But it was only on the doorstep of this season’s Championship campaign that it struck with unforgettable venom.

“I remember we played Kildress in the League and I said to myself: ‘You’re not sharp here.’ So I tried to push myself at training and I pushed it. I knew it would be sore the next day but it stayed with me.”

Their first Championship outing against Errigal Ciaran was only a week away when Carlin was crawling up the stairs on all fours, staying in bed for a couple of hours before the spasm pain would inevitably strike.

Howe’s words acted as a soothing balm.

“Kieran says to me: ‘At least you know you’ve played football!’

And so Carlin has been forced to the periphery of Killyclogher’s incredible run which resulted in last Friday night’s county final replay mauling of Coalisland Fianna.

“I got maybe seven or eight minutes in the replay because we were winning by so much. I wouldn’t have been coming on otherwise, I’d imagine,” Carlin modestly suggests.

County ace Mark Bradley produced a majestic performance against Coalisland, hitting eight points – six from play.

Carlin is still only 32 but talks like a man beyond his years when he recalls young Bradley bounding past his front door toe-tapping the ball all the way down to the club's pitch most evenings.

“Mark lives about 100 yards from me and when he was younger he’d be going past the front of the house heading over to the pitch, left foot, right foot.
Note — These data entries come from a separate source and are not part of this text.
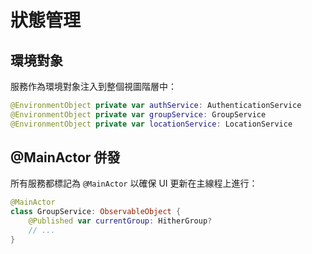 # 狀態管理

## 環境對象

服務作為環境對象注入到整個視圖階層中：

```swift
@EnvironmentObject private var authService: AuthenticationService
@EnvironmentObject private var groupService: GroupService
@EnvironmentObject private var locationService: LocationService
```

## @MainActor 併發

所有服務都標記為 `@MainActor` 以確保 UI 更新在主線程上進行：

```swift
@MainActor
class GroupService: ObservableObject {
    @Published var currentGroup: HitherGroup?
    // ...
}
```
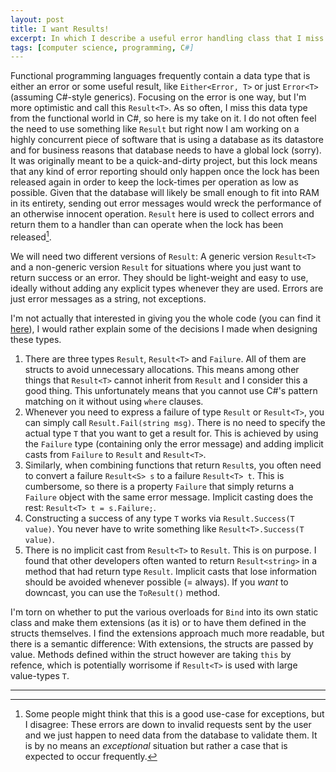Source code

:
 ```yaml
---
layout: post
title: I want Results!
excerpt: In which I describe a useful error handling class that I miss in C#
tags: [computer science, programming, C#]
---
```


Functional programming languages frequently contain a data type that is either an error or some useful result, like `Either<Error, T>` or just `Error<T>` (assuming C#-style generics). Focusing on the error is one way, but I'm more optimistic and call this `Result<T>`. As so often, I miss this data type from the functional world in C#, so here is my take on it. I do not often feel the need to use something like `Result` but right now I am working on a highly concurrent piece of software that is using a database as its datastore and for business reasons that database needs to have a global lock (sorry). It was originally meant to be a quick-and-dirty project, but this lock means that any kind of error reporting should only happen once the lock has been released again in order to keep the lock-times per operation as low as possible. Given that the database will likely be small enough to fit into RAM in its entirety, sending out error messages would wreck the performance of an otherwise innocent operation. `Result` here is used to collect errors and return them to a handler than can operate when the lock has been released[^exception].

We will need two different versions of `Result`: A generic version `Result<T>` and a non-generic version `Result` for situations where you just want to return success or an error. They should be light-weight and easy to use, ideally without adding any explicit types whenever they are used. Errors are just error messages as a string, not exceptions.

I'm not actually that interested in giving you the whole code (you can find it [here](https://gist.github.com/sschoener/95eb0a532e210c822b2f55e90b07b1a9)), I would rather explain some of the decisions I made when designing these types.

1. There are three types `Result`, `Result<T>` and `Failure`. All of them are structs to avoid unnecessary allocations. This means among other things that `Result<T>` cannot inherit from `Result` and I consider this a good thing. This unfortunately means that you cannot use C#'s pattern matching on it without using `where` clauses.
2. Whenever you need to express a failure of type `Result` or `Result<T>`, you can simply call `Result.Fail(string msg)`. There is no need to specify the actual type `T` that you want to get a result for. This is achieved by using the `Failure` type (containing only the error message) and adding implicit casts from `Failure` to `Result` and `Result<T>`.
3. Similarly, when combining functions that return `Result`s, you often need to convert a failure `Result<S> s` to a failure `Result<T> t`. This is cumbersome, so there is a property `Failure` that simply returns a `Failure` object with the same error message. Implicit casting does the rest: `Result<T> t = s.Failure;`.
4. Constructing a success of any type `T` works via `Result.Success(T value)`. You never have to write something like `Result<T>.Success(T value)`.
5. There is no implicit cast from `Result<T>` to `Result`. This is on purpose. I found that other developers often wanted to return `Result<string>` in a method that had return type `Result`. Implicit casts that lose information should be avoided whenever possible (= always). If you *want* to downcast, you can use the `ToResult()` method.

I'm torn on whether to put the various overloads for `Bind` into its own static class and make them extensions (as it is) or to have them defined in the structs themselves. I find the extensions approach much more readable, but there is a semantic difference: With extensions, the structs are passed by value. Methods defined within the struct however are taking `this` by refence, which is potentially worrisome if `Result<T>` is used with large value-types `T`.

---

[^exception]: Some people might think that this is a good use-case for exceptions, but I disagree: These errors are down to invalid requests sent by the user and we just happen to need data from the database to validate them. It is by no means an *exceptional* situation but rather a case that is expected to occur frequently.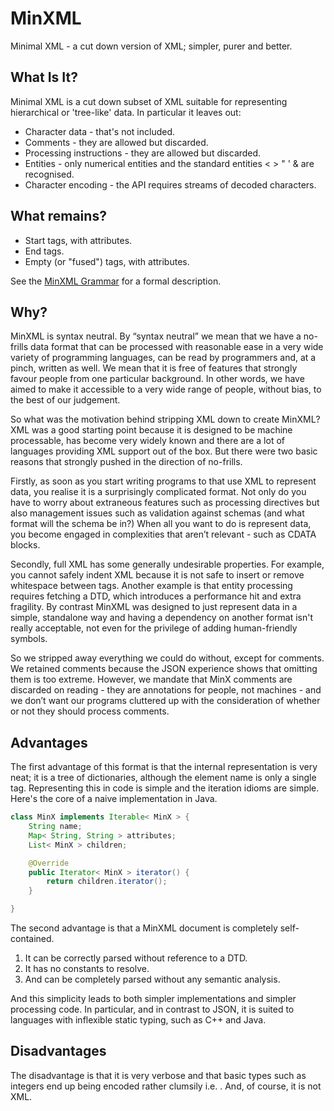 MinXML
======

Minimal XML - a cut down version of XML; simpler, purer and better. 

What Is It?
-----------

Minimal XML is a cut down subset of XML suitable for representing hierarchical or 'tree-like' data. In particular it leaves out:

* Character data - that's not included.
* Comments - they are allowed but discarded.
* Processing instructions - they are allowed but discarded.
* Entities - only numerical entities and the standard entities &lt; &gt; &quot; &apos; &amp; are recognised.
* Character encoding - the API requires streams of decoded characters.

What remains?
-------------

* Start tags, with attributes.
* End tags.
* Empty (or "fused") tags, with attributes.

See the [MinXML Grammar](http://steelypip.wikidot.com/minxml-grammar) for a formal description.

Why?
----

MinXML is syntax neutral. By “syntax neutral” we mean that we have a no-frills data format that can be processed with reasonable ease in a very wide variety of programming languages, can be read by programmers and, at a pinch, written as well. We mean that it is free of features that strongly favour people from one particular background. In other words, we have aimed to make it accessible to a very wide range of people, without bias, to the best of our judgement.

So what was the motivation behind stripping XML down to create MinXML? XML was a good starting point because it is designed to be machine processable, has become very widely known and there are a lot of languages providing XML support out of the box. But there were two basic reasons that strongly pushed in the direction of no-frills.

Firstly, as soon as you start writing programs to that use XML to represent data, you realise it is a surprisingly complicated format. Not only do you have to worry about extraneous features such as processing directives but also management issues such as validation against schemas (and what format will the schema be in?) When all you want to do is represent data, you become engaged in complexities that aren’t relevant - such as CDATA blocks.

Secondly, full XML has some generally undesirable properties. For example, you cannot safely indent XML because it is not safe to insert or remove whitespace between tags.  Another example is that entity processing requires fetching a DTD, which introduces a performance hit and extra fragility. By contrast MinXML was designed to just represent data in a simple, standalone way and having a dependency on another format isn't really acceptable, not even for the privilege of adding human-friendly symbols.

So we stripped away everything we could do without, except for comments. We retained comments because the JSON experience shows that omitting them is too extreme. However, we mandate that MinX comments are discarded on reading - they are annotations for people, not machines - and we don’t want our programs cluttered up with the consideration of whether or not they should process comments.

Advantages
----------

The first advantage of this format is that the internal representation is very neat; it is a tree of dictionaries, although the element name is only a single tag. Representing this in code is simple and the iteration idioms are simple. Here's the core of a naive implementation in Java.

```java
class MinX implements Iterable< MinX > {
    String name;
    Map< String, String > attributes;
    List< MinX > children;

    @Override
    public Iterator< MinX > iterator() {
        return children.iterator();
    }

}
```

The second advantage is that a MinXML document is completely self-contained.

  1. It can be correctly parsed without reference to a DTD.
  2. It has no constants to resolve.
  3. And can be completely parsed without any semantic analysis.

And this simplicity leads to both simpler implementations and simpler processing code. In particular, and in contrast to JSON, it is suited to languages with inflexible static typing, such as C++ and Java.

Disadvantages
-------------

The disadvantage is that it is very verbose and that basic types such as integers end up being encoded rather clumsily i.e. <constant type="int" value="-3"/>. And, of course, it is not XML.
His dad had him over there all the time and it’s standing to him now.

“The fellas we have playing now – Conall McCann, Tiernan McCann, Mark Bradley – have really taken us to a new level.”

Alongside the invincibility of youth luck, Carlin insists, has played a key role in the St Mary’s men climbing the summit in Tyrone.
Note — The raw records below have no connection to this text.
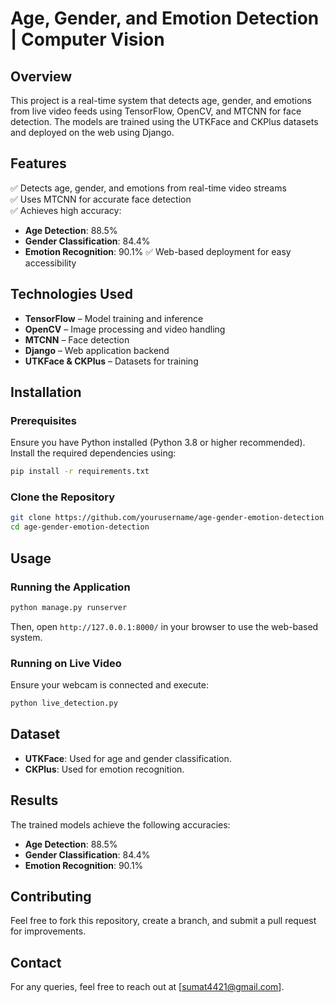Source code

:# Age, Gender, and Emotion Detection | Computer Vision

## Overview
This project is a real-time system that detects age, gender, and emotions from live video feeds using TensorFlow, OpenCV, and MTCNN for face detection. The models are trained using the UTKFace and CKPlus datasets and deployed on the web using Django.

## Features
✅ Detects age, gender, and emotions from real-time video streams  
✅ Uses MTCNN for accurate face detection  
✅ Achieves high accuracy:
- **Age Detection**: 88.5%
- **Gender Classification**: 84.4%
- **Emotion Recognition**: 90.1%
✅ Web-based deployment for easy accessibility  

## Technologies Used
- **TensorFlow** – Model training and inference
- **OpenCV** – Image processing and video handling
- **MTCNN** – Face detection
- **Django** – Web application backend
- **UTKFace & CKPlus** – Datasets for training

## Installation

### Prerequisites
Ensure you have Python installed (Python 3.8 or higher recommended). Install the required dependencies using:
```bash
pip install -r requirements.txt
```

### Clone the Repository
```bash
git clone https://github.com/yourusername/age-gender-emotion-detection.git
cd age-gender-emotion-detection
```

## Usage

### Running the Application
```bash
python manage.py runserver
```
Then, open `http://127.0.0.1:8000/` in your browser to use the web-based system.

### Running on Live Video
Ensure your webcam is connected and execute:
```bash
python live_detection.py
```

## Dataset
- **UTKFace**: Used for age and gender classification.
- **CKPlus**: Used for emotion recognition.

## Results
The trained models achieve the following accuracies:
- **Age Detection**: 88.5%
- **Gender Classification**: 84.4%
- **Emotion Recognition**: 90.1%

## Contributing
Feel free to fork this repository, create a branch, and submit a pull request for improvements.


## Contact
For any queries, feel free to reach out at [sumat4421@gmail.com].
Last year, when they were crying out for the occasional rub of the green that never came. Twelve months on, fortune favoured the brave.

“Against Trillick, Mattie Donnelly was carrying a bit of a knock and he didn’t have the influence he’d liked to have had,” says Carlin.

“Sometimes you need a bit of luck. Last year we probably didn’t get the luck. We got it this year. Coalisland’s first two shots in the first game hit the post and dropped to one of our boys.

“Had they gone over it might have been a different story. You know then that luck might be with us because you don’t win anything unless you get a bit of luck.”

The whole point of stepping away from the Tyrone senior football panel two years ago was to play more football with his club.

A couple of times Carlin doubted his decision to retire from the inter-county scene.

But then he thinks of his two-year-old “football-mad” son Cormac and seven-month-old Catherine and those moments of doubt disappear as if they were never there in the first place.

“It wasn’t an easy decision to walk away from Tyrone – 13 years. There was nothing easy about it,” he says.

“This time last year when we were beaten [by Trillick] I was sort of thinking: ‘Jeez, was it the right call?’

“But it was totally the right call.

“I’ve a little two-year-old son and a seven-month-old girl… The good thing is we train at 8 o’clock, so I help put the kids to bed at half-seven and the pitch is only two minutes away.

“Whereas Tyrone training was at half-seven and you were there for half-six and you’d get food afterwards.

“You have to weigh it up. You’d be heading away for weekends with Tyrone, so you’re not seeing the kids in the evenings and you’re not seeing them at the weekends…

“It’s great seeing the kids in the evenings. You don’t want to be missing out on that.”

But just when you’ve climbed the mountain, another one awaits Carlin and his team-mates on Sunday.

Due to a waterlogged pitch and a final replay, the Tyrone champions have had a mere nine days to prepare for their Ulster quarter-final with Erin’s Own, Cargin.

And you could probably shave off one or two more days for the post-match celebrations in the parish.

“We’re going to be up against it,” insists Carlin.

“I know a lot of the Cargin lads. I was in Boston with Ciaran Close many years ago and I know the McCanns [Michael and Tomas]. Those boys are pushing for Ulsters now which is no surprise.

“We are probably where Cargin were last year. They have a lot of good footballers. But we’re playing on what is nearly our home patch in Omagh and we'll give it a go.”